Economics without Ecocide

The G20 Framework vs. A Whole Earth Perspective

Guiding the global economy now is apparently in the
hands of the G20. In September, at their meeting in Pittsburgh (their
third in a year), the G20 leaders adopted what they called a "Framework
for Strong, Sustainable and Balanced Growth."

The framework is
cast as "a process for economic co-operation and coordination to help
ensure that post-crisis policies avoid a return to dangerous imbalances
that undermine long-term economic growth."

Unfortunately, with
the ecological base of the economy falling apart, the Pittsburgh
framework will be looked back on as part of the fiddling going on as
Rome burned - or, more aptly, as the planet heated up.

Its
fundamental flaw? It falls hopelessly short of addressing - or even
recognizing - the real crisis facing the economy: The global ecological
crisis, and the unwillingness of the global community to steer the
economy away from ecological collapse.

This flaw becomes starkly
clear when the G20's program for the economy is examined through the
lens of five simple questions: What is the economy for? How does it
work? How big should it be? What is fair? and How should it be governed?

Fortunately,
an alternative is possible that provides better answers to those
questions. It would move the economy toward a mutually enhancing
relationship with a flourishing and prospering Earth - if the political
will is found to seek a new way. We start by looking at the first two
questions. Under the G20 framework, what is the economy for, and how
does it work? And what are some better answers to those questions?

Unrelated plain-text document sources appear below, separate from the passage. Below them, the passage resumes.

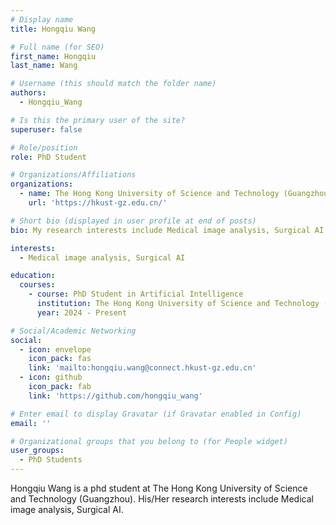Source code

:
 ```yaml
---
# Display name
title: Hongqiu Wang

# Full name (for SEO)
first_name: Hongqiu
last_name: Wang

# Username (this should match the folder name)
authors:
  - Hongqiu_Wang

# Is this the primary user of the site?
superuser: false

# Role/position
role: PhD Student

# Organizations/Affiliations
organizations:
  - name: The Hong Kong University of Science and Technology (Guangzhou)
    url: 'https://hkust-gz.edu.cn/'

# Short bio (displayed in user profile at end of posts)
bio: My research interests include Medical image analysis, Surgical AI.

interests:
  - Medical image analysis, Surgical AI

education:
  courses:
    - course: PhD Student in Artificial Intelligence
      institution: The Hong Kong University of Science and Technology (Guangzhou)
      year: 2024 - Present

# Social/Academic Networking
social:
  - icon: envelope
    icon_pack: fas
    link: 'mailto:hongqiu.wang@connect.hkust-gz.edu.cn'
  - icon: github
    icon_pack: fab
    link: 'https://github.com/hongqiu_wang'

# Enter email to display Gravatar (if Gravatar enabled in Config)
email: ''

# Organizational groups that you belong to (for People widget)
user_groups:
  - PhD Students
---
```


Hongqiu Wang is a phd student at The Hong Kong University of Science and Technology (Guangzhou). His/Her research interests include Medical image analysis, Surgical AI.


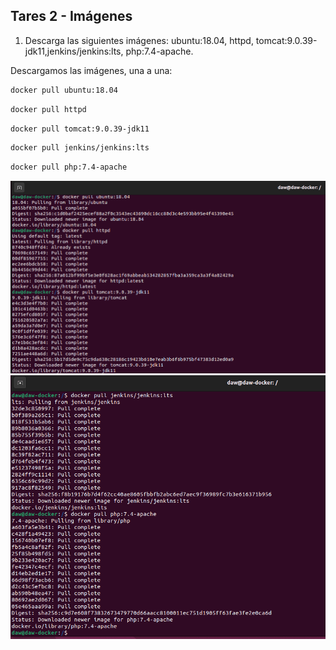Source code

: ## Tares 2 - Imágenes

1. Descarga las siguientes imágenes: ubuntu:18.04, httpd, tomcat:9.0.39-jdk11,jenkins/jenkins:lts, php:7.4-apache.

Descargamos las imágenes, una a una:

```bash
docker pull ubuntu:18.04
```
```bash
docker pull httpd
```
```bash
docker pull tomcat:9.0.39-jdk11
```
```bash
docker pull jenkins/jenkins:lts
```
```bash
docker pull php:7.4-apache
```
![](assets/ejercicio1-parte1.png)
![](assets/ejercicio1-parte2.png)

The economy is for enhancing ecological and human integrity.

The
G20 framework: A key agreement among the G20 was to continue economic
stimulus efforts until "recovery is secured" and then to responsibly
wind down stimulus programs. But this whole program defines "recovery"
in terms of Gross Domestic Product, with sustained growth in GDP as the
overarching solution to all of the world's economic problems - and, by
implication, its other woes.

A whole Earth perspective: GDP is
not a good in itself - we value growth in GDP because we see it as the
means for assuring stability in employment, security of income, and
access to what we need to be healthy and happy. But the great threat
that now hangs over the world is massive ecological instability in
climate, food supply, clean water, biodiversity, ocean health and much
more. Rising numbers of environmental refugees are already tragic human
emblems of the current degrading of the Earth. These instabilities are
the result in large part of the global explosion in economic growth in
the last century.

In short, the G20 has it backward. The
overarching goal of the economy should be to ensure the Earth's
ecological integrity and resilience so as to prevent the collapse of
Earth's life support systems. Essential for achieving this goal will be
either a strategy for decoupling growth from climate change and other
ecological degradation (a virtually impossible prospect given trends) -
or de-growth and steady state strategies, such as those developed by
ecological economists like Peter Victor
(https://www.managingwithoutgrowth.com/About_the_Book.html) of York
University and promoted by groups like the Centre for Advancement of a
Steady State Economy, or CASSE (https://www.steadystate.org).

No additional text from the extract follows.